Problem to work on:
Read the listing below and copy out each line where the word "việc" occurs.

Given records:
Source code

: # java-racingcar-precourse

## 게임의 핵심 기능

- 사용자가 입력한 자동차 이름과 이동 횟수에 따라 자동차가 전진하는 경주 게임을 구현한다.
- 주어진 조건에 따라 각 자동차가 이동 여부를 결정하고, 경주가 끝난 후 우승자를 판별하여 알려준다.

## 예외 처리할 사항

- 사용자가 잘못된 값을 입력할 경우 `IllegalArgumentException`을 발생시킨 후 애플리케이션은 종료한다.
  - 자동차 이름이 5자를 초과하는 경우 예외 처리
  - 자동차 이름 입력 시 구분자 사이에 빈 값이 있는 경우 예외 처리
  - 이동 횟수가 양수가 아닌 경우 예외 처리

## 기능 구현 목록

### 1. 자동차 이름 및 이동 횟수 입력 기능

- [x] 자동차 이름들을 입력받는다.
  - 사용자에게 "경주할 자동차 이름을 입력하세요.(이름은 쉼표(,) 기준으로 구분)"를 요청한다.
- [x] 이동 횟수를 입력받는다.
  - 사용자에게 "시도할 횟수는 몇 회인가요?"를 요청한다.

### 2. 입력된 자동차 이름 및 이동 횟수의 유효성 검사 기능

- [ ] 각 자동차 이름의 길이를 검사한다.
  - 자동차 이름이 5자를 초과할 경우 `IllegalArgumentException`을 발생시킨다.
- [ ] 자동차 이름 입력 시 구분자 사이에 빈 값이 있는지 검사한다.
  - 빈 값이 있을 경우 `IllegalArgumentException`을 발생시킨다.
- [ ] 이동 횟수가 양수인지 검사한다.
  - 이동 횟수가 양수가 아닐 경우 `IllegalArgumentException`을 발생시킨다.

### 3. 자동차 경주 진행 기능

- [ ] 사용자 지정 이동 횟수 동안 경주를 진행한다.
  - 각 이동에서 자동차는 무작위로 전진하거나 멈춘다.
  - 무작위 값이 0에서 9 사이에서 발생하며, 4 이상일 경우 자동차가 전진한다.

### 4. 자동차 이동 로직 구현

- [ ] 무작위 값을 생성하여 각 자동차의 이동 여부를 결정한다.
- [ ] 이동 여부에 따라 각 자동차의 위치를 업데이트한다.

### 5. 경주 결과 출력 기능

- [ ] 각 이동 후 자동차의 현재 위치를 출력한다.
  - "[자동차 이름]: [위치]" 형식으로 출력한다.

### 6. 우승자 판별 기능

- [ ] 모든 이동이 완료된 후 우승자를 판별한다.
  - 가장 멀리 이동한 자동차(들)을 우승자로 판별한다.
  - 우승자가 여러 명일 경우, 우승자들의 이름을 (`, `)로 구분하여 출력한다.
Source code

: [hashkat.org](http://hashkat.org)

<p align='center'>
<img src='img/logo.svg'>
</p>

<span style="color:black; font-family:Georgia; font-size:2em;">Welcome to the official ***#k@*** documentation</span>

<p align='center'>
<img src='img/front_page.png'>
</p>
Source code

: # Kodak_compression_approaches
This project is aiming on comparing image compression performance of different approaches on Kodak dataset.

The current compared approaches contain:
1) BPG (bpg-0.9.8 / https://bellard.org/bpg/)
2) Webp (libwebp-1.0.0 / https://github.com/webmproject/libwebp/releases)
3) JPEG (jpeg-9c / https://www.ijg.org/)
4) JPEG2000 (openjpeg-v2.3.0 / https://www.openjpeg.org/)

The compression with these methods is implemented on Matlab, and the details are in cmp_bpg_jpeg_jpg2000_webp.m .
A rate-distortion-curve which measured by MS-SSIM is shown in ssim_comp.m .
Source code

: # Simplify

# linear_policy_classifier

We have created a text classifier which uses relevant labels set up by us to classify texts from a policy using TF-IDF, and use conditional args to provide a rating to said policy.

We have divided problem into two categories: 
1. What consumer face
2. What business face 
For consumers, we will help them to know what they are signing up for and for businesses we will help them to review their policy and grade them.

---

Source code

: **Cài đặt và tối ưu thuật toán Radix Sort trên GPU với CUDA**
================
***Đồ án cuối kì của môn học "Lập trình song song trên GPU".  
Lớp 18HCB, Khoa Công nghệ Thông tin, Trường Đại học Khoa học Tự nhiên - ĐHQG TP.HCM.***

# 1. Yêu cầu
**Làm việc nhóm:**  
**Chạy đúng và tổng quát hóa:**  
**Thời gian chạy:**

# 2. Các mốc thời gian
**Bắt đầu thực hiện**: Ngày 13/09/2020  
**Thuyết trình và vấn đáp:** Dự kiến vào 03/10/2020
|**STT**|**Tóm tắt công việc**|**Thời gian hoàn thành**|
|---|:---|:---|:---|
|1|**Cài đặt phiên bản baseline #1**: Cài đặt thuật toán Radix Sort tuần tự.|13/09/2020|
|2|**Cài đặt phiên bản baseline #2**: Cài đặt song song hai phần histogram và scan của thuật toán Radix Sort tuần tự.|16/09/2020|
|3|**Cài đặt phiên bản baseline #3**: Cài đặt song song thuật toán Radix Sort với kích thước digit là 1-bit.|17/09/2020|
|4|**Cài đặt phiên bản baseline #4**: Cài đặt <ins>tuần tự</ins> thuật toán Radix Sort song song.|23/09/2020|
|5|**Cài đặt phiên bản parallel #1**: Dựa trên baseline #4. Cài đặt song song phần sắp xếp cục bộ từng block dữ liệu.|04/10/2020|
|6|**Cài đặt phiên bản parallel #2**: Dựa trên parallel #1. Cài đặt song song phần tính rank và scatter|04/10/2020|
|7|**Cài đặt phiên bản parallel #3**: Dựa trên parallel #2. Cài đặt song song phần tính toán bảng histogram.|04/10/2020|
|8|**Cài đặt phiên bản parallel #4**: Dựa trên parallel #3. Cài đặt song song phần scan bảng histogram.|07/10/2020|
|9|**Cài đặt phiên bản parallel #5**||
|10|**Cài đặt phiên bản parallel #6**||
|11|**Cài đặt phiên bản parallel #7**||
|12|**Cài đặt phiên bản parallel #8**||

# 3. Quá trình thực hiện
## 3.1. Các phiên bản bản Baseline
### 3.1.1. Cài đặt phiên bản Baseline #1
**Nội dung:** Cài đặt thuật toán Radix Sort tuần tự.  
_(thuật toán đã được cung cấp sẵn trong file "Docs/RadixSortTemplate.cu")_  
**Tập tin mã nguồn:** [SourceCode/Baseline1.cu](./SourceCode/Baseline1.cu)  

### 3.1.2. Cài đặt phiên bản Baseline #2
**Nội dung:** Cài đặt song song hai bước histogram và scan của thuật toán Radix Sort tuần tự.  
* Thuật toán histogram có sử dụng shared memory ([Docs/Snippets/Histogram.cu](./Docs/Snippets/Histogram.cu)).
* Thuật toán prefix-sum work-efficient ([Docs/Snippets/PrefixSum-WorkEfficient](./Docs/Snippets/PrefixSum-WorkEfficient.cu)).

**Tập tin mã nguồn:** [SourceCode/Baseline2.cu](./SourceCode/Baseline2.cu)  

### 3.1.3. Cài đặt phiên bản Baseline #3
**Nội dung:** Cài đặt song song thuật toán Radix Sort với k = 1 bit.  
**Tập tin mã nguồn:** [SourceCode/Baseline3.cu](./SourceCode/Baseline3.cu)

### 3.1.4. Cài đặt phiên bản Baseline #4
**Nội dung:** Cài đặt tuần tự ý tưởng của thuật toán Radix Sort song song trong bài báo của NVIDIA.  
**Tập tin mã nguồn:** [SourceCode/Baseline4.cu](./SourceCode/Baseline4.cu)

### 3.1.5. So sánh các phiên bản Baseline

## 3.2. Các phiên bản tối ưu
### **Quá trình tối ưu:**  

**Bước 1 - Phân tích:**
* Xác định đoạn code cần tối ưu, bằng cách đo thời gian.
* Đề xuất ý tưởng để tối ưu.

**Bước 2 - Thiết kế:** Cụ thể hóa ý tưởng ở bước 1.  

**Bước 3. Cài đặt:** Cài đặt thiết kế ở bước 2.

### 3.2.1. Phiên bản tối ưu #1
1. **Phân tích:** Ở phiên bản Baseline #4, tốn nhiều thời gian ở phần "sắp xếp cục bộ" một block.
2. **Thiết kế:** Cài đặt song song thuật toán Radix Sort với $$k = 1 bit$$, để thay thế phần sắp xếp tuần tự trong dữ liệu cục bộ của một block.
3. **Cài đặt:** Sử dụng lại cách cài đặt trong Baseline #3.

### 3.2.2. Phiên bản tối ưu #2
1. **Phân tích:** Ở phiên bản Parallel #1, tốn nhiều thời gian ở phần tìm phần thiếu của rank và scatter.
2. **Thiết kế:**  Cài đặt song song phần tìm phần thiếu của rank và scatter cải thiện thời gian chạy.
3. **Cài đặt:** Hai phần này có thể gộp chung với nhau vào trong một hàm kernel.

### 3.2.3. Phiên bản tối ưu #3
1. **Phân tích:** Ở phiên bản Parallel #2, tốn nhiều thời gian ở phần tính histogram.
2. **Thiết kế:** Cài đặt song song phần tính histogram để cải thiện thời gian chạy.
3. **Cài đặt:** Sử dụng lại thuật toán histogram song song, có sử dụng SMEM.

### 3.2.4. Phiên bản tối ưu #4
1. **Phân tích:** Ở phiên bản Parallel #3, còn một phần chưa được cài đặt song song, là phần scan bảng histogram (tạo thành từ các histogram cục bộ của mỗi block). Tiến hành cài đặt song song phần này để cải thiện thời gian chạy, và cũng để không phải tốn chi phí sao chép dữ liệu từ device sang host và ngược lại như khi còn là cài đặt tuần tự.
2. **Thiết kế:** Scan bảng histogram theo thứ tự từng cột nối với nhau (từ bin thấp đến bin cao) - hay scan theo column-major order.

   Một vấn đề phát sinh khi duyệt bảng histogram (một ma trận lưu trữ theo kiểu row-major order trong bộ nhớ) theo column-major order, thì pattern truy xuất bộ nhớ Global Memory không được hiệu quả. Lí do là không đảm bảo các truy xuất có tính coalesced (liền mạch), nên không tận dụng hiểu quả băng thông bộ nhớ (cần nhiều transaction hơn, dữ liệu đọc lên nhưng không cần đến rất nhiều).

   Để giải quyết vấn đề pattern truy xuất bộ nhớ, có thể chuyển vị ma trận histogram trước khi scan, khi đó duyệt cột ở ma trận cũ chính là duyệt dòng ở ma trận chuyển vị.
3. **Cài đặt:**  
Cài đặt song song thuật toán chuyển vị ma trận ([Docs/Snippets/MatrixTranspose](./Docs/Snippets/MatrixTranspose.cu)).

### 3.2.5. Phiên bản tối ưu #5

Response to this exercise:
**Làm việc nhóm:**  
|**STT**|**Tóm tắt công việc**|**Thời gian hoàn thành**|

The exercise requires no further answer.